Challenge by the opponents
• The claimed invention was not novel, since the gene encoding relaxin had always been present in the female human body.
• There was no inventive step, because a conventional method was used to isolate the DNA.
• Relaxin was a mere discovery, and as such “no more patentable than the moon or a new animal found in a remote area.”
• The patent was contrary to morality or ordre public;
• Isolating a gene from tissue taken from a pregnant women was an offence to human dignity, as it used the pregnancy for a technical profit-oriented process;
• Patenting human genes "amounts to a form of modern slavery since it involves the dismemberment of women and their piecemeal sale to commercial enterprises;”
• Patenting human genes was tantamount to patenting human life, and would as such be intrinsically immoral.
Response by the EPO Opposition Division
• This gene sequence was itself novel, as it was in the form of complementary DNA, which does not exist in nature. The form of relaxin that it coded for was also unknown until the inventor isolated it for the first time.
• As the inventor was providing to the public for the first time a product whose existence was previously unknown, the method used to obtain it was immaterial.
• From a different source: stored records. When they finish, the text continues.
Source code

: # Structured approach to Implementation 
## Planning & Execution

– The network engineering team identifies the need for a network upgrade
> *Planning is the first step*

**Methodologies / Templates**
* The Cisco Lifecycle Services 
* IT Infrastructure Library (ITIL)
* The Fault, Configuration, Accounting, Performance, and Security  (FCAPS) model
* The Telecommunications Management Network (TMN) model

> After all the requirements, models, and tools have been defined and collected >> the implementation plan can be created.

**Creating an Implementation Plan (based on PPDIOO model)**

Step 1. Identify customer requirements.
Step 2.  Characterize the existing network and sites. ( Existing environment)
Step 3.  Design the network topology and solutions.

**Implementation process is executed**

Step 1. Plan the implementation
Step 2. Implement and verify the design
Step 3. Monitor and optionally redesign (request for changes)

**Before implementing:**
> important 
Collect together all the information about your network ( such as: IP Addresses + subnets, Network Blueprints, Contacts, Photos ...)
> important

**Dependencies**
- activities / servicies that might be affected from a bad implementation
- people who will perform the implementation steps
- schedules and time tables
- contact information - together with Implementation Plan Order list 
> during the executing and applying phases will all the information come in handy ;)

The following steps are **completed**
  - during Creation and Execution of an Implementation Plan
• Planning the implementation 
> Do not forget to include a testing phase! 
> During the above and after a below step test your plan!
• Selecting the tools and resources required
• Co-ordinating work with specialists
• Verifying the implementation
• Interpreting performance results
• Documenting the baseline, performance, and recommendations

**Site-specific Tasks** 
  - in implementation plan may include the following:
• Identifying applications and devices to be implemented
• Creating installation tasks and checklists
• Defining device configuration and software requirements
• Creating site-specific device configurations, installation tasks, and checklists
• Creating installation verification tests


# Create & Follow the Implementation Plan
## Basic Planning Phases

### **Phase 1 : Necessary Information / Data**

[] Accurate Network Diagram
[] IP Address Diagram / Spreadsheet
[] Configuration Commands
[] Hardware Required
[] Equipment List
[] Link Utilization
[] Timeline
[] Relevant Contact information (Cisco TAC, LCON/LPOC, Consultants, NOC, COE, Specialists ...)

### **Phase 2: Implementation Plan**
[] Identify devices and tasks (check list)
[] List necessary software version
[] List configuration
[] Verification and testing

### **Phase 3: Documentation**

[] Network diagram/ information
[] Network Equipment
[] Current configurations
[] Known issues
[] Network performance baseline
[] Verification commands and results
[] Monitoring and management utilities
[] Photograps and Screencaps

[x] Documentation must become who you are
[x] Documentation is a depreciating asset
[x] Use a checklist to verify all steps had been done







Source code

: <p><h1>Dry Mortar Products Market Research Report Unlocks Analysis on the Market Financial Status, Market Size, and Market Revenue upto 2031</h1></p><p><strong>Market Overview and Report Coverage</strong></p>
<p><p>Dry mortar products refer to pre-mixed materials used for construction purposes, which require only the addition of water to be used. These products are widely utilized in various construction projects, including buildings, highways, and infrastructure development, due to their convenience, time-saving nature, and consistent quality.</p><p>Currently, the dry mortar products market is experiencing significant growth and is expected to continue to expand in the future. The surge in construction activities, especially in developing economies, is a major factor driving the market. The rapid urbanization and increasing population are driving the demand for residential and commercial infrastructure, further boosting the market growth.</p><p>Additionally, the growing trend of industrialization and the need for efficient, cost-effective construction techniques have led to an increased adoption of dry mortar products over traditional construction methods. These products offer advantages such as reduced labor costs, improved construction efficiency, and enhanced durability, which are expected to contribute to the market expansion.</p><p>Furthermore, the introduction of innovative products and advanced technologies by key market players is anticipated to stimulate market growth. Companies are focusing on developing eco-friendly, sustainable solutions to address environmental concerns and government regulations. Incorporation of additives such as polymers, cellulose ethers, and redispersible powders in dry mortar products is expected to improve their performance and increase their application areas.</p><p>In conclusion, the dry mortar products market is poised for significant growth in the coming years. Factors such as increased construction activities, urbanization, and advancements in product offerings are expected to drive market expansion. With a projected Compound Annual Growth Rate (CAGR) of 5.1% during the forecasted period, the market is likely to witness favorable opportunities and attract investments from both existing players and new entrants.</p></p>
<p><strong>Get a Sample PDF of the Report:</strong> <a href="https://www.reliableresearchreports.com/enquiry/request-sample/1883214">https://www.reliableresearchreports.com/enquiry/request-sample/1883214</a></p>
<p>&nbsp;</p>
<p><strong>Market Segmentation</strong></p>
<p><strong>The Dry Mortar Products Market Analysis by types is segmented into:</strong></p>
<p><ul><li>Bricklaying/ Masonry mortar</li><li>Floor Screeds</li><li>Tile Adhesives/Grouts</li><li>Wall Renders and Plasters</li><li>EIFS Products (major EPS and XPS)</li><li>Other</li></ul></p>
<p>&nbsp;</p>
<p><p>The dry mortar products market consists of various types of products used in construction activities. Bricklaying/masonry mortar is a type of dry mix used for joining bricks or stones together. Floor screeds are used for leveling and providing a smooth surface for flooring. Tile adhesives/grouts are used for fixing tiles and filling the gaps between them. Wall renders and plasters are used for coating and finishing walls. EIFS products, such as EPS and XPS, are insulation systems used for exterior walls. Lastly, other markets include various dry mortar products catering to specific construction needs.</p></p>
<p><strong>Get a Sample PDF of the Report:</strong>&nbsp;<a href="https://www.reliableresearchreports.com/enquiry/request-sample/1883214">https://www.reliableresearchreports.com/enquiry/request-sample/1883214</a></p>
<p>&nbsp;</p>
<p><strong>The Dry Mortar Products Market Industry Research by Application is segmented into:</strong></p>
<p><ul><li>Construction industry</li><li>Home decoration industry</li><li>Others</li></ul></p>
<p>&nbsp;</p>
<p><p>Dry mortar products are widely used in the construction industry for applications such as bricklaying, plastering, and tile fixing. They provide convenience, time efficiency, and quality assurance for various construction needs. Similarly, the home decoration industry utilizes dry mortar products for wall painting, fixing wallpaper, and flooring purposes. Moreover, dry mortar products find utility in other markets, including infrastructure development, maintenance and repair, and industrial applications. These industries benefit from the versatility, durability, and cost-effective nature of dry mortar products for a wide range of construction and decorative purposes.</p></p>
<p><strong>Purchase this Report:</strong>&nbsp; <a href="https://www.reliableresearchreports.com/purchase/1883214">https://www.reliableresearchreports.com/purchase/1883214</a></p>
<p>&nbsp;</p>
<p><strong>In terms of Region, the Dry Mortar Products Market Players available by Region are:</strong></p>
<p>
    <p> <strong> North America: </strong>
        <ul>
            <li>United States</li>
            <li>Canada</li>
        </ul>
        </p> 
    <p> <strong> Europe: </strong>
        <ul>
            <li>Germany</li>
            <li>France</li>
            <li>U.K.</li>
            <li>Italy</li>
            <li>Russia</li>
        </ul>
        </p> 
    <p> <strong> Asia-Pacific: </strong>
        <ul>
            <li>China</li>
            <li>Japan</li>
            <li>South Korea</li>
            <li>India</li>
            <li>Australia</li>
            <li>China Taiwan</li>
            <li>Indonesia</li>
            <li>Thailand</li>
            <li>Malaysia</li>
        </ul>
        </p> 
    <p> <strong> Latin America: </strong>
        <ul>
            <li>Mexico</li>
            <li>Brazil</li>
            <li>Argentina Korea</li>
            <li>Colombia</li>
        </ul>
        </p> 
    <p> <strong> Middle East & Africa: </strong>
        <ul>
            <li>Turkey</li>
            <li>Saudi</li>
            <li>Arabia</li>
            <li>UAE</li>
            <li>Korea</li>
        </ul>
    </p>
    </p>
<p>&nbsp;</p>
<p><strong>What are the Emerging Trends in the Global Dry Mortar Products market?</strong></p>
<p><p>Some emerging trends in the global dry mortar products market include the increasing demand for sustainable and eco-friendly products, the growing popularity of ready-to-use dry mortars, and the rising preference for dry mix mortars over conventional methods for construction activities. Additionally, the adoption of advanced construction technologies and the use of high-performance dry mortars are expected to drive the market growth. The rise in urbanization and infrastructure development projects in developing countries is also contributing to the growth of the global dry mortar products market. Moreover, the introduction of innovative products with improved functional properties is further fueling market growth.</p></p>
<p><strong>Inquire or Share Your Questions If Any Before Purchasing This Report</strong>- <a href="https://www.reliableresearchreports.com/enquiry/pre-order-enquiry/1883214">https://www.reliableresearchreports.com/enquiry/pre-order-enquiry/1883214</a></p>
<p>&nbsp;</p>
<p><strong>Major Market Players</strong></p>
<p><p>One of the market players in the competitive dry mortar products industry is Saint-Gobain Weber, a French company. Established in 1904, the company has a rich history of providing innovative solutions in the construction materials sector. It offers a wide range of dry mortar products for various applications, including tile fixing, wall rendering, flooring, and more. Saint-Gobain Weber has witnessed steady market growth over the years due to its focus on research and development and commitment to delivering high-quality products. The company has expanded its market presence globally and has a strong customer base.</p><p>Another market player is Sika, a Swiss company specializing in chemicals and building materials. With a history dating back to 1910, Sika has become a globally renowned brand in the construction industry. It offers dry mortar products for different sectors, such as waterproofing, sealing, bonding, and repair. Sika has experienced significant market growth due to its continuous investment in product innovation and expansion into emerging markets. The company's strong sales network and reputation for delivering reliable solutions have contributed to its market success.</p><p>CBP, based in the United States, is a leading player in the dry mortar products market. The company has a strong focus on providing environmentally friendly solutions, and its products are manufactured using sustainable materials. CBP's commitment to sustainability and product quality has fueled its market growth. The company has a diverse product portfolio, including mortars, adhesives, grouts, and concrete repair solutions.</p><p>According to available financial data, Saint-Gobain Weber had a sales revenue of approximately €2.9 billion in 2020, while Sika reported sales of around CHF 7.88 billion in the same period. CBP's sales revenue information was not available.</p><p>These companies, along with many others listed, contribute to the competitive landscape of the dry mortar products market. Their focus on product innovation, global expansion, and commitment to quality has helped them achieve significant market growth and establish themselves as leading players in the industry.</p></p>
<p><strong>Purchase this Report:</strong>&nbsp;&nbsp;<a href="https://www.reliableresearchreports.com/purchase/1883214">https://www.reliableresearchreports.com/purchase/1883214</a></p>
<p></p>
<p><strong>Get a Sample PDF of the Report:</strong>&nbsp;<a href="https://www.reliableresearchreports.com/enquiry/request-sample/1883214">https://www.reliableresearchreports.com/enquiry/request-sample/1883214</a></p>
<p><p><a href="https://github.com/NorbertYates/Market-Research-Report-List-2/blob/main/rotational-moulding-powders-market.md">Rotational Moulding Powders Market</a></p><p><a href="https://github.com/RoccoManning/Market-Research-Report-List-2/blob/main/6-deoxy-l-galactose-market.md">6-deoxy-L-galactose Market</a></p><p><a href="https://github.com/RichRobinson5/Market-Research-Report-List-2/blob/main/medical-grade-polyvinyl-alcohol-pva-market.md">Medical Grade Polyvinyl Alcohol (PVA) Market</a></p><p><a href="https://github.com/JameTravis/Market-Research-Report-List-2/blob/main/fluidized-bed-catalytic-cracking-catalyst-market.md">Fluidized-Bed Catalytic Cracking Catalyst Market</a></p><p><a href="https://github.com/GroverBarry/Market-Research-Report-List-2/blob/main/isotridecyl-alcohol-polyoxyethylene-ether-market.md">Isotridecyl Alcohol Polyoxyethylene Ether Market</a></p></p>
• A discovery of a substance freely occurring in nature was not patentable; but if the substance was newly isolated and characterized, then it was not a mere discovery; it was an industrially applicable technical solution to a technical problem.
• It would not be viewed by the public as too abhorrent to be patentable.
• The tissue was donated with consent within the framework of gynaecological operations. Many life-saving substances were isolated in this way, patented and welcomed by the public;
• Gene patents do not confer any rights over individual human beings. There was no dismemberment of humans since the point of the invention was to synthesize the hormone;
• "The patenting of a single human gene has nothing to do with the patenting of human life. Even if every gene in the human genome were cloned it would be impossible to reconstitute a human being from the sum of its genes". No moral distinction was seen between the patenting of genes and the patenting of other important human substances, such as adrenaline.